Laura Méritt ist eine zierliche Frau Anfang fünfzig. Sie trägt grüne Jeans und hat ein breites Lachen. Seit 25 Jahren ist die promovierte Soziologin und Feministin als Sexaufklärerin aktiv. Sie betreibt einen Onlinesexshop und lädt jeden Freitag in den offenen Salon zu sich nach Hause, in dem wir gerade sitzen. Würde man das Sexspielzeug wegräumen, könnte man auch denken, man säße im gemütlichen Wohnzimmer einer Literaturprofessorin mit Ethnofaible. Dies jedoch ist der Raum, in dem alle Fragen zum Thema Sexualität und Körperlichkeit geklärt werden, die sonst selten jemand zu fragen wagt. „Dr. Sommer“ live, sozusagen.

Aber braucht man so was heute noch? Reden wir nicht sowieso schon alle die ganze Zeit über nichts anderes?

Schweigen über Sex

Laura Méritt schüttelt den Kopf. „Die Hälfte der Menschen hat Schwierigkeiten, über Sex zu reden. Bei aller Pornografisierung, bei allem Gequatsche über Sex, das durch die Medien geht.“ Diese Schwierigkeiten seien keineswegs nur ein Phänomen der Generation 60 plus, sagt Méritt. „Die Art und Weise, wie über Sex geredet wird, verrät, wie wenig Wissen da ist, wie wenig Reflexion.“ Wenn wir über Sex sprechen, habe das oft einen Wettbewerbscharakter. Wie viel? Wie oft? Wie groß? Doch Prahlerei und Dirty Talk ersetzen eben keinen aufklärenden Austausch. Dafür hat Méritt den Salon erfunden.

Momentan ist sie ein wenig erschöpft.
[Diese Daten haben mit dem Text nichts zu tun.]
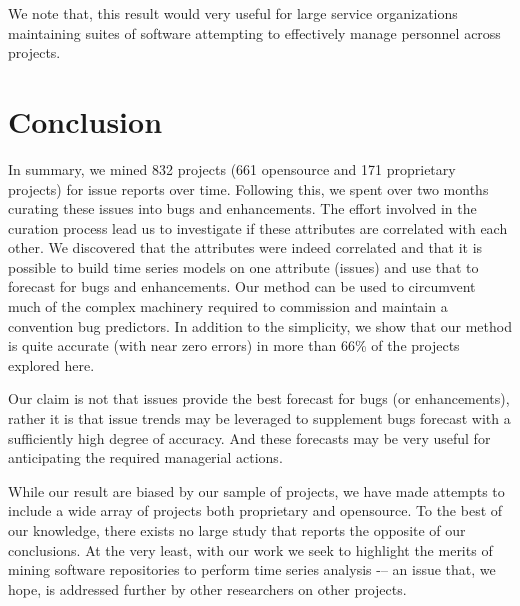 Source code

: \documentclass[sigconf, preprint]{acmart}
\begin{document}
We note that, this result would very useful for large service organizations maintaining suites 
of software attempting to effectively manage personnel across projects. 


\section{Conclusion}
\label{sect:conclusion}
In summary, we mined 832 projects (661 opensource and 171 proprietary projects) for issue reports over time. Following this, we spent over two months curating these issues into bugs and enhancements. The effort involved in the curation process lead us to investigate if these attributes are correlated with each other. We discovered that the attributes were indeed correlated and that it is possible to build time series models on one attribute (issues) and use that to forecast for bugs and enhancements. Our method can be used to circumvent much of the complex machinery required to commission and maintain a convention bug predictors. In addition to the simplicity, we show that our method is quite accurate (with near zero errors) in more than 66\% of the projects explored here. 

Our claim is not that issues provide the best forecast for bugs (or enhancements), rather it is that issue trends may be leveraged to supplement bugs forecast with a sufficiently high degree of accuracy. And these forecasts may be very useful for anticipating the required managerial actions. 

While our result are biased by our sample of projects, we have made attempts to include a wide array of projects both proprietary and opensource. To the
best of our knowledge, there exists no large study that reports the
opposite of our conclusions. At the very least, with our work we seek to highlight the merits of mining software repositories to perform time series analysis -– an issue that, we hope, is addressed further by other researchers on other projects.

\balance

 
\end{document}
Die PorYes-Awards stehen bevor: Am heutigen Samstag findet in den Hackeschen Höfen in Mitte die Verleihung des Feministischen Pornofilmpreises Europa statt. Laura Méritt gehört zu den Initiatorinnen, eine Woche vorher ist noch sehr viel zu tun.

Die Deutschen seien die Weltmeister im Pornogucken, hieß es in einer Studie des Marktforschungsunternehmens SimilarWeb vom Juli diesen Jahres. 12,47 Prozent des Internettraffics, der von Deutschland ausgeht, führt auf Pornowebsites. Das sind mehr Klicks, als Facebook oder Twitter jeweils bekommen.
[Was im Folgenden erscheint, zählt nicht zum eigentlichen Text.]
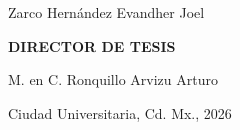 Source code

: \begin{titlepage}
\begin{minipage}[c][0.98\textheight][s]{\dimexpr\textwidth -6 cm\relax}
  \vspace{0.5cm}

  {\normalsize Zarco Hernández Evandher Joel}

\vspace{2.5cm}

  {\normalsize\bfseries DIRECTOR DE TESIS}

  \vspace{0.4cm}

  {\normalsize M. en C. Ronquillo Arvizu Arturo}

  \vfill

  \begin{flushright}
    {\small Ciudad Universitaria, Cd. Mx., 2026}
  \end{flushright}

\end{minipage}

\end{titlepage}
\restoregeometry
Auf den meisten jener Websites werden, wie auch in herkömmlichen Sexshops und Videotheken, hauptsächlich Filme angeboten, in denen in Großaufnahme männliche und weibliche Geschlechtsorgane zu sehen sind, die in einer standardisierten Dramaturgie die stets gleichen Sexpraktiken vollführen. Erst blasen, dann Penetration in alle Löcher der Frau, schließlich abspritzen ins Gesicht. Frauen sind dabei meist passiv und willig, Männer werden zu gesichtslosen Dauerständern.

Die Gegenrichtung

„So etwas ist einfach nicht mehr gewünscht“, sagt Laura Méritt. Sie ist davon überzeugt: „Die Leute wollen Pornos, aber andere.“

Darin sind sich jedoch nicht alle einig. Seit Ende der sechziger, Anfang der siebziger Jahre währt die Auseinandersetzung zwischen den sogenannten sexpositiven Feministinnen und dem antipornografischen Flügel der Frauenbewegung. Die prominenteste Vertreterin der Gegenrichtung ist Emma-Herausgeberin Alice Schwarzer. Schwarzer war es auch, die 1987 die PorNo-Kampagne ins Leben rief, deren Ziel das gesetzliche Verbot von Pornografie in Deutschland war.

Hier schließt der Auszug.